Source texts of formatted documents
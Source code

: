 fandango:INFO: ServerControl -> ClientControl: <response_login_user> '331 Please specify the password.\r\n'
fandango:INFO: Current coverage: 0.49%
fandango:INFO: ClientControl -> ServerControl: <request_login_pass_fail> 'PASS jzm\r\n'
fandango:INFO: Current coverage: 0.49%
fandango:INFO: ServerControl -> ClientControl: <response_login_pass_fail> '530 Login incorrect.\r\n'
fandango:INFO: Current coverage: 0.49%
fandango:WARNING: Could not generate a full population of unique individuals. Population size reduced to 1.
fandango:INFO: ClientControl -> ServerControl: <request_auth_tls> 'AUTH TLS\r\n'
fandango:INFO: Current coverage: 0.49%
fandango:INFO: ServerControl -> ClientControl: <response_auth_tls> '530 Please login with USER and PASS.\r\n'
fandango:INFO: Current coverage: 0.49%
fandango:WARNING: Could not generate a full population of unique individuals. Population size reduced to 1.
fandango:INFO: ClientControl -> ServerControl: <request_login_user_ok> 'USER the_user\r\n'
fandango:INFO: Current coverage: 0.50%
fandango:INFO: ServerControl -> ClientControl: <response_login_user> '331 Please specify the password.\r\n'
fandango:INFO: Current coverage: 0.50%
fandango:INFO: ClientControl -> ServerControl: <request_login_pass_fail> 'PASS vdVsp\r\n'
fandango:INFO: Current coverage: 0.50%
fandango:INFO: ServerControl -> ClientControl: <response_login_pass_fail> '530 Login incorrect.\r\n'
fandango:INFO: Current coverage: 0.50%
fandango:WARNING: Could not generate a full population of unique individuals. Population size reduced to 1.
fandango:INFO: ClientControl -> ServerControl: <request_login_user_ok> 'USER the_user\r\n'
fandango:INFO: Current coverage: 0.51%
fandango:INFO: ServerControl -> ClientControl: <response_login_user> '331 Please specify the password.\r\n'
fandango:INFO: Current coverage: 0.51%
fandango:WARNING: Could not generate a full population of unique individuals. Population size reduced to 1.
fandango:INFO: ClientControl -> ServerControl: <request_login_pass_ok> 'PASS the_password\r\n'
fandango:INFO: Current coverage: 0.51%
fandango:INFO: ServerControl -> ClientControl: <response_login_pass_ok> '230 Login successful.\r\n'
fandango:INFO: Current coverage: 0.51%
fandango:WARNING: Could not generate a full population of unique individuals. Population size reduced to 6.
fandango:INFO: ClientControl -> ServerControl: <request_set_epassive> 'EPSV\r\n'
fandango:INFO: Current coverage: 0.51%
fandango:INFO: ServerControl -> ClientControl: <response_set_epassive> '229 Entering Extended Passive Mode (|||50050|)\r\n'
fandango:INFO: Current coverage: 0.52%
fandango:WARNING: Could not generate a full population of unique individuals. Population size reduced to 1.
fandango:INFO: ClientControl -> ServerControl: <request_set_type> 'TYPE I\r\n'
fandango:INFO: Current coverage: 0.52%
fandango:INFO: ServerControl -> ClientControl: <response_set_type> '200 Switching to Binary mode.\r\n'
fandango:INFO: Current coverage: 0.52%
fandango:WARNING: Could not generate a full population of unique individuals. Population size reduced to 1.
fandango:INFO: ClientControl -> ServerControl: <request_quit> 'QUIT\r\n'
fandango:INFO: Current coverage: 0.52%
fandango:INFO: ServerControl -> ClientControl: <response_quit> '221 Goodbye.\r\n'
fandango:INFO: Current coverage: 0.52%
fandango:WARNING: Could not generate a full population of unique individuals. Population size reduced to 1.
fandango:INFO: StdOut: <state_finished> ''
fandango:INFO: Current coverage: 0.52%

Assigned task: Your response must consist of all the records, retyped exactly.

Response to this task:
Source code

: fandango:INFO: ServerControl -> ClientControl: <response_login_user> '331 Please specify the password.\r\n'
fandango:INFO: Current coverage: 0.49%
fandango:INFO: ClientControl -> ServerControl: <request_login_pass_fail> 'PASS jzm\r\n'
fandango:INFO: Current coverage: 0.49%
fandango:INFO: ServerControl -> ClientControl: <response_login_pass_fail> '530 Login incorrect.\r\n'
fandango:INFO: Current coverage: 0.49%
fandango:WARNING: Could not generate a full population of unique individuals. Population size reduced to 1.
fandango:INFO: ClientControl -> ServerControl: <request_auth_tls> 'AUTH TLS\r\n'
fandango:INFO: Current coverage: 0.49%
fandango:INFO: ServerControl -> ClientControl: <response_auth_tls> '530 Please login with USER and PASS.\r\n'
fandango:INFO: Current coverage: 0.49%
fandango:WARNING: Could not generate a full population of unique individuals. Population size reduced to 1.
fandango:INFO: ClientControl -> ServerControl: <request_login_user_ok> 'USER the_user\r\n'
fandango:INFO: Current coverage: 0.50%
fandango:INFO: ServerControl -> ClientControl: <response_login_user> '331 Please specify the password.\r\n'
fandango:INFO: Current coverage: 0.50%
fandango:INFO: ClientControl -> ServerControl: <request_login_pass_fail> 'PASS vdVsp\r\n'
fandango:INFO: Current coverage: 0.50%
fandango:INFO: ServerControl -> ClientControl: <response_login_pass_fail> '530 Login incorrect.\r\n'
fandango:INFO: Current coverage: 0.50%
fandango:WARNING: Could not generate a full population of unique individuals. Population size reduced to 1.
fandango:INFO: ClientControl -> ServerControl: <request_login_user_ok> 'USER the_user\r\n'
fandango:INFO: Current coverage: 0.51%
fandango:INFO: ServerControl -> ClientControl: <response_login_user> '331 Please specify the password.\r\n'
fandango:INFO: Current coverage: 0.51%
fandango:WARNING: Could not generate a full population of unique individuals. Population size reduced to 1.
fandango:INFO: ClientControl -> ServerControl: <request_login_pass_ok> 'PASS the_password\r\n'
fandango:INFO: Current coverage: 0.51%
fandango:INFO: ServerControl -> ClientControl: <response_login_pass_ok> '230 Login successful.\r\n'
fandango:INFO: Current coverage: 0.51%
fandango:WARNING: Could not generate a full population of unique individuals. Population size reduced to 6.
fandango:INFO: ClientControl -> ServerControl: <request_set_epassive> 'EPSV\r\n'
fandango:INFO: Current coverage: 0.51%
fandango:INFO: ServerControl -> ClientControl: <response_set_epassive> '229 Entering Extended Passive Mode (|||50050|)\r\n'
fandango:INFO: Current coverage: 0.52%
fandango:WARNING: Could not generate a full population of unique individuals. Population size reduced to 1.
fandango:INFO: ClientControl -> ServerControl: <request_set_type> 'TYPE I\r\n'
fandango:INFO: Current coverage: 0.52%
fandango:INFO: ServerControl -> ClientControl: <response_set_type> '200 Switching to Binary mode.\r\n'
fandango:INFO: Current coverage: 0.52%
fandango:WARNING: Could not generate a full population of unique individuals. Population size reduced to 1.
fandango:INFO: ClientControl -> ServerControl: <request_quit> 'QUIT\r\n'
fandango:INFO: Current coverage: 0.52%
fandango:INFO: ServerControl -> ClientControl: <response_quit> '221 Goodbye.\r\n'
fandango:INFO: Current coverage: 0.52%
fandango:WARNING: Could not generate a full population of unique individuals. Population size reduced to 1.
fandango:INFO: StdOut: <state_finished> ''
fandango:INFO: Current coverage: 0.52%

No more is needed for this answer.